Skip to content

Every warehouse has those small items that you just can’t quite count easily.

Whether it’s tiny electronics parts, small items sold in a package together (like individual nuts and bolts for hardware), or simply something requiring bulk storage, small “uncountable” items can be a hassle in any warehouse.

It simply isn’t productive or feasible to think that these items can be counted individually, but total inventory accuracy requires these items to be checked as part of your normal counting procedure. Luckily, there’s a few methods of counting smaller inventory items that can be done much more quickly and painlessly than counting every single item by hand.


The easiest and most common method is to use weight. Container weight is an easy way to get an accurate idea of how many of a given item remains in a container, such as a pallet or a warehouse storage bin. Start by getting the weight of one item and one empty container, and then one full container. This next step involves a little math: take the weight of the container, subtract the weight of the empty container, and divide the remaining weight by the weight of one individual item. This should give you a rough idea of how many items are in the container, which you can easily cross-check with the on-hand number your WMS lists for the item. This works great for a number of items including those stored on pallet racks, as pallet scales can be used for this counting method as well.


Volume receiving is another method of counting small items that can come in handy for these purposes. Instead of labeling each individual item before it gets stored, you can do a receipt count on each bulk receipt as the initial shipments come in and decrement from that count as orders for that item go out. This might require double-checking at times to ensure the on-hand inventory matches the number of orders that have gone out, but the speed with which you can get an idea of the on-hand inventory at any given moment will be worth it.

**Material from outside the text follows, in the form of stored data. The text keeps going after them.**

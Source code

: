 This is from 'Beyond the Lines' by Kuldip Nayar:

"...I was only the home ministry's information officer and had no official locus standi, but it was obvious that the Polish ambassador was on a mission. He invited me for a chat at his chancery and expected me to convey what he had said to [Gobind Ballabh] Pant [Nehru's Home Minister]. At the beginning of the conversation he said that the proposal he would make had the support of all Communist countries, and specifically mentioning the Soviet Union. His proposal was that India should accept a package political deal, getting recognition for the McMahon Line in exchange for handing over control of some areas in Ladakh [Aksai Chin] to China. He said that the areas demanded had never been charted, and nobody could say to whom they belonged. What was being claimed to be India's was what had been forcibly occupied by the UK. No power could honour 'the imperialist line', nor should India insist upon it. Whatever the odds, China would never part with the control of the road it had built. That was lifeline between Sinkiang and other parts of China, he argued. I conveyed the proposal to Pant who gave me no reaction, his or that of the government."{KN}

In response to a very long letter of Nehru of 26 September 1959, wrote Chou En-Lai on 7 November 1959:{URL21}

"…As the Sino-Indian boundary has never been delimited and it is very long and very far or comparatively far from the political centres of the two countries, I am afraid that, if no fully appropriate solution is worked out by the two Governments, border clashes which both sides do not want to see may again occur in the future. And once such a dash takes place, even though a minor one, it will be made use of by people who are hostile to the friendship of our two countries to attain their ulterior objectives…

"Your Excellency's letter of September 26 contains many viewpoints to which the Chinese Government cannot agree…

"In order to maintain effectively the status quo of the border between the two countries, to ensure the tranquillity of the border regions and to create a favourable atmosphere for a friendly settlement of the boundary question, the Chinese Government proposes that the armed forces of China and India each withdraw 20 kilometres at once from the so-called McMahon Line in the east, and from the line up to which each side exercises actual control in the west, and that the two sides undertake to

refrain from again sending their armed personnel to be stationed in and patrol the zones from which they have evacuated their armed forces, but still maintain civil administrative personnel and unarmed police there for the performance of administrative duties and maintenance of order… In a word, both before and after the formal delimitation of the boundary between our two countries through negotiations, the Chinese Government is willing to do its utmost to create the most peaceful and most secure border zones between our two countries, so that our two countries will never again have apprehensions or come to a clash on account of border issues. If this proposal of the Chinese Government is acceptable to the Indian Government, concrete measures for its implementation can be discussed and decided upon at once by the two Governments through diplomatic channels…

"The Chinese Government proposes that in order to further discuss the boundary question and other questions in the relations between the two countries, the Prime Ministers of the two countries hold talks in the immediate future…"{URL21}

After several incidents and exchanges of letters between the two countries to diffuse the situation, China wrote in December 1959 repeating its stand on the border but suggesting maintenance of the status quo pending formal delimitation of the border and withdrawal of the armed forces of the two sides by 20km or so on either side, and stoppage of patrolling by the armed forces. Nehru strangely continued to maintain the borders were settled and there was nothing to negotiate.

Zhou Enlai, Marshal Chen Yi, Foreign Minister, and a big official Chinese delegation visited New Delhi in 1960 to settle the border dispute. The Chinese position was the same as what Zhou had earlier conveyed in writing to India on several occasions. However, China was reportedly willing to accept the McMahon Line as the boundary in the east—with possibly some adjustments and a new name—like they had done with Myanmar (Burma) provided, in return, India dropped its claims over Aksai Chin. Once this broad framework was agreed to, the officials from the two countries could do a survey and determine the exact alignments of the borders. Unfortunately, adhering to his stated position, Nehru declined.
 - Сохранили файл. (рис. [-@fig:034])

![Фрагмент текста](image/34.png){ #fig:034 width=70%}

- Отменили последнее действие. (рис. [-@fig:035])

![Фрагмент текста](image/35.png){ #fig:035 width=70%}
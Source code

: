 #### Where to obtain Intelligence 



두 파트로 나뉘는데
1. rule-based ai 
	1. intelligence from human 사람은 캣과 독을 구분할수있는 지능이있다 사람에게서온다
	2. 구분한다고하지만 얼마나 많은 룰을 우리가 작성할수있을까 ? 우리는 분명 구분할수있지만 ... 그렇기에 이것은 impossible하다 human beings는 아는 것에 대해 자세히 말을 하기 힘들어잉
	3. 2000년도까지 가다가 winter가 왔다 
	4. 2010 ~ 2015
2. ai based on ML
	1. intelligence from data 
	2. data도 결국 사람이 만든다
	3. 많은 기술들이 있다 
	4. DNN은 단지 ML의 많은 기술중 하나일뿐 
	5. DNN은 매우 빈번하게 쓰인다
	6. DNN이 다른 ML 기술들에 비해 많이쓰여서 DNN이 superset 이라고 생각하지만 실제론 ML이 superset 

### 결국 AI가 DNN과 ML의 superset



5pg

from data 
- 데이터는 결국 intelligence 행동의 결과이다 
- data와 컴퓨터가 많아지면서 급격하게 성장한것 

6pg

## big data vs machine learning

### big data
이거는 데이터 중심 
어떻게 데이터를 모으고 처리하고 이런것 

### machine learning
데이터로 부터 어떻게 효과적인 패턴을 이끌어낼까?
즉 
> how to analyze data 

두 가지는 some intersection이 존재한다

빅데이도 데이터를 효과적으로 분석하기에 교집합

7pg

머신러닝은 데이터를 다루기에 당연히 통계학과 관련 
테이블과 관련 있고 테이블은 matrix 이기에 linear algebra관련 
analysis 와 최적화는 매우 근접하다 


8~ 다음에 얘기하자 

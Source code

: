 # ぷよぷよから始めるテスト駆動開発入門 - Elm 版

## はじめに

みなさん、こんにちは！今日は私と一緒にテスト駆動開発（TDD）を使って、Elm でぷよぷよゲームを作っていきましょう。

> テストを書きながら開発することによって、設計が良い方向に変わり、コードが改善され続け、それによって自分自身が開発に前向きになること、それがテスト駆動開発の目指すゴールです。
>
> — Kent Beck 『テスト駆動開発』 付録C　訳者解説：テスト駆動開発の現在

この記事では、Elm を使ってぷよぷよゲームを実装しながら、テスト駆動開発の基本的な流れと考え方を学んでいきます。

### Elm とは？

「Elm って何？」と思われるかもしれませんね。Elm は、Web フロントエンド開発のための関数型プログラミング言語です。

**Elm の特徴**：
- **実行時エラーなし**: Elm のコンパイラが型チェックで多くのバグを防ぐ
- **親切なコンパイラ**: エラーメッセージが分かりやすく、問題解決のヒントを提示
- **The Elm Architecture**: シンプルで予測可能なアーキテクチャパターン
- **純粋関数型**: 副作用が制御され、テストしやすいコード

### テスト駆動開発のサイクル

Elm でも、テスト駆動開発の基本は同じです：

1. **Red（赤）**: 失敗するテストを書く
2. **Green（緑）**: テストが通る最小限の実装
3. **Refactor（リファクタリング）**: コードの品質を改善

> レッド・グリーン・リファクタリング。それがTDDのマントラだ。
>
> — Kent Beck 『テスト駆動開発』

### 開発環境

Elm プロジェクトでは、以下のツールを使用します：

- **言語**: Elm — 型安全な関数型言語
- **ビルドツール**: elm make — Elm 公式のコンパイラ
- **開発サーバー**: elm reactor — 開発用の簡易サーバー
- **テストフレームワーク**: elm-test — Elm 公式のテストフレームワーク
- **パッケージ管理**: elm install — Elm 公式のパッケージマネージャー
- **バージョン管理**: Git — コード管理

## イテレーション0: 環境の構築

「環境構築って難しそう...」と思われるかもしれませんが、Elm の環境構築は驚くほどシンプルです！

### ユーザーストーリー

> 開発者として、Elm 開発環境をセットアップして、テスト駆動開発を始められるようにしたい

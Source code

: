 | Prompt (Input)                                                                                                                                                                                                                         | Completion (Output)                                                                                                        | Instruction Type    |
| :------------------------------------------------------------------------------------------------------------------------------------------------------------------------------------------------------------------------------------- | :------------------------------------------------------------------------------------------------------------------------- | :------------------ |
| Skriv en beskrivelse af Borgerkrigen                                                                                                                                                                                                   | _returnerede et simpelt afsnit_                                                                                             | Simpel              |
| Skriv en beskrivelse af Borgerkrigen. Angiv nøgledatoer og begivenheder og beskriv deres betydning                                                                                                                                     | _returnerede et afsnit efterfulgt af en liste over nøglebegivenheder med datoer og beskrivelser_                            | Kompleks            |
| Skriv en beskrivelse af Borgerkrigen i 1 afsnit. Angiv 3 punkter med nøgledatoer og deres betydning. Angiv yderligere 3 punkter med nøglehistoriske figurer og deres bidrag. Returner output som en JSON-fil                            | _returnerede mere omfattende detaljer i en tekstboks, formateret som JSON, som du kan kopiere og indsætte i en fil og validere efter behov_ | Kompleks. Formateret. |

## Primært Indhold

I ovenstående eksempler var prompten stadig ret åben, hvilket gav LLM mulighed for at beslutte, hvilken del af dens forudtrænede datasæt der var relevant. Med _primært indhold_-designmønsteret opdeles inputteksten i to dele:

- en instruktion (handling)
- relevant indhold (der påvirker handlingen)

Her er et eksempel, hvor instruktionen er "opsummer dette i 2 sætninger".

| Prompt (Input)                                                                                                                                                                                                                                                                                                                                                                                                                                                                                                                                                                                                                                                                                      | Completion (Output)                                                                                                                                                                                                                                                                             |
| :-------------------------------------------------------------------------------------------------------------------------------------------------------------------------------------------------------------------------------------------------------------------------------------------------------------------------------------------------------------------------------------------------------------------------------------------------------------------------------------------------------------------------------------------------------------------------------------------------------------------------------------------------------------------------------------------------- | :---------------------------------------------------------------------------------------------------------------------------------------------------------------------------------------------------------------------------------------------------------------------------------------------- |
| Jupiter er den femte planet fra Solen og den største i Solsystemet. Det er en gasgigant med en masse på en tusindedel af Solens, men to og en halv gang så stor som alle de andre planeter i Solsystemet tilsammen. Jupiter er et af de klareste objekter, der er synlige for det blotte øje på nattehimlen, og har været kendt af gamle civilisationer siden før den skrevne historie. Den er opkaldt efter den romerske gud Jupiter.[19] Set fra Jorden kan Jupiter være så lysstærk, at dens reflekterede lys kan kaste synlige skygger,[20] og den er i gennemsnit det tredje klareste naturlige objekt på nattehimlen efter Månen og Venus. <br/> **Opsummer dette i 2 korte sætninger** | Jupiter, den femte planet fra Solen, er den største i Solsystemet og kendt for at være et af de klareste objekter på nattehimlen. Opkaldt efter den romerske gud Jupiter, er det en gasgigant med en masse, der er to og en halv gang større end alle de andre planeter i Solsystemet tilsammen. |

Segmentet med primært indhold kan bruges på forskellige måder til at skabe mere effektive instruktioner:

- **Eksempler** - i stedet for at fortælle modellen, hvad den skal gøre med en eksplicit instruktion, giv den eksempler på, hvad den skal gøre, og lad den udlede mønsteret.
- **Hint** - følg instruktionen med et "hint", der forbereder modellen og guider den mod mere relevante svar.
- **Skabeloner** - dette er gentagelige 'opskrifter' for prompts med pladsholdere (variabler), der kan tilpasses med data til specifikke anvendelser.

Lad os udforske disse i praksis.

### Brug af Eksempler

Cycle counting can also come into play. As you’re likely aware, cycle counting is a method of inventory counting that doesn’t require you to count the entire warehouse all at once, instead focusing on a set area at any given time. During regular sales operations, set two bins of the same item and only pick from one to fulfill orders. By the time your WMS reports you’re down to a small number, you should be able to just count the bin that’s been used for active inventory and not the delta.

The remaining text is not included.